As football fans gear up for the Super Bowl this weekend, many are eagerly awaiting the high-profile commercials that are often talked about as much as the games, and Jewish billionaire and philanthropist Robert Kraft has chosen to use the event to send a strong message against antisemitism.
Kraft’s Blue Square Alliance Against Hate released a preview of its 2026 Super Bowl commercial before the Seattle Seahawks face off against the New England Patriots at Levi’s Stadium, home of the San Francisco 49ers, on Sunday.
The preview shows a Jewish student walking through a school hallway who is then jostled by two other students, one of whom surreptitiously sticks a Post-it note on his backpack. When the boy arrives at his locker, he notices the note that reads, “Dirty Jew.” An African-American student who saw what happened comes over and covers it with a blue square sticker, saying, “Do not listen to that. I know how it feels.”
The commercial ends with an alarming statistic: “Two in three Jewish teens have experienced antisemitism,” and encourages viewers to “share the blue square and show you care.”
Commercial is part of national campaign to raise awareness of antisemitism
The commercial is one part of a $15 million national campaign designed to raise awareness of antisemitism, especially among young people. The campaign has pointed to research showing that while Gen Z is three times more likely to witness antisemitism than older Americans, young people are nearly twice as likely to view it as a minor problem.

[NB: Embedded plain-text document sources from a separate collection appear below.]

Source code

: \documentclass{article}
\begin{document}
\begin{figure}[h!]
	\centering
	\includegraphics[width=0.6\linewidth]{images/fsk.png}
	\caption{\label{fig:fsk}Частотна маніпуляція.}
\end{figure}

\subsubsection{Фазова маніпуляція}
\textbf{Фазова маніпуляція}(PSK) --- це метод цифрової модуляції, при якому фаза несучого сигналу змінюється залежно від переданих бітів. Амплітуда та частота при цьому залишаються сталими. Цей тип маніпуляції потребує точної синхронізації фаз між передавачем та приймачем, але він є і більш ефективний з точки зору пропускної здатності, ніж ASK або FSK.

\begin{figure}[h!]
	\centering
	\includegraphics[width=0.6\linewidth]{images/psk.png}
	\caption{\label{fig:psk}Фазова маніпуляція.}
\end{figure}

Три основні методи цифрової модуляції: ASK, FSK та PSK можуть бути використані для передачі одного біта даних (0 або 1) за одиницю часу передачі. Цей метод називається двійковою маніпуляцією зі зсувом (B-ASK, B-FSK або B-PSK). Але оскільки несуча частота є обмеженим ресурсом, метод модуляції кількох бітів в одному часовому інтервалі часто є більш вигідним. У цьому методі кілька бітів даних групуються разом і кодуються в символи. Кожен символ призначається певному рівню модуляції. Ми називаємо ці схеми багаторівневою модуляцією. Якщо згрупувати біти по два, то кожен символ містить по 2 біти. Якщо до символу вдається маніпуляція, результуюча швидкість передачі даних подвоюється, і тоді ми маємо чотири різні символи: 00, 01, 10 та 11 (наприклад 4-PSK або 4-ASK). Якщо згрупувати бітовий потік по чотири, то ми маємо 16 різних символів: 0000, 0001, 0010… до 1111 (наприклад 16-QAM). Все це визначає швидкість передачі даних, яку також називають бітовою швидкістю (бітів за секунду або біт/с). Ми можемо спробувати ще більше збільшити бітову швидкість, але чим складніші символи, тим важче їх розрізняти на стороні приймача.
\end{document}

“Our mission is to educate and inspire unengaged Americans to stand up to Jewish hate by recognizing that hate of any kind increases hate of all kinds,” Kraft said in a statement posted on the Blue Square Alliance website.
Founded by Kraft in 2019, the Blue Square Alliance launched its signature blue square campaign in 2023, framing it as a simple public symbol of solidarity. The organization aims to raise awareness of the fact that Jews are disproportionately targeted in religiously motivated hate crimes.
But the commercial has come in for unexpected criticism by some Jews, who don’t feel it addresses the problem correctly.
Writing on X/Twitter, Rabbi Elchanan Poupko predicted that this ad will ignite a backlash that will be “horrible,” saying, “The reason so many Jews are upset with Robert Kraft's upcoming ad against antisemitism is simple: it has no connection to our reality. No one is slamming stickers on the backpacks of Jewish high school students that say: ‘dirty Jew,’ they are screaming at them ‘Free Palestine!,’ drawing swastikas in the bathroom, and calling them ‘genocide enablers’ and ‘zios.’ There is no ally who shows up to help, young Jews are finding themselves on their own. The backlash to this ad is going to be horrible once it airs. Many white people will complain the ad portrays them as anti-Semitic, while many black Muslims who are portrayed as the ally that will come save the Jewish student, will complain they have been tokenized. The ad is likely to cause more antisemitism than it will prevent.”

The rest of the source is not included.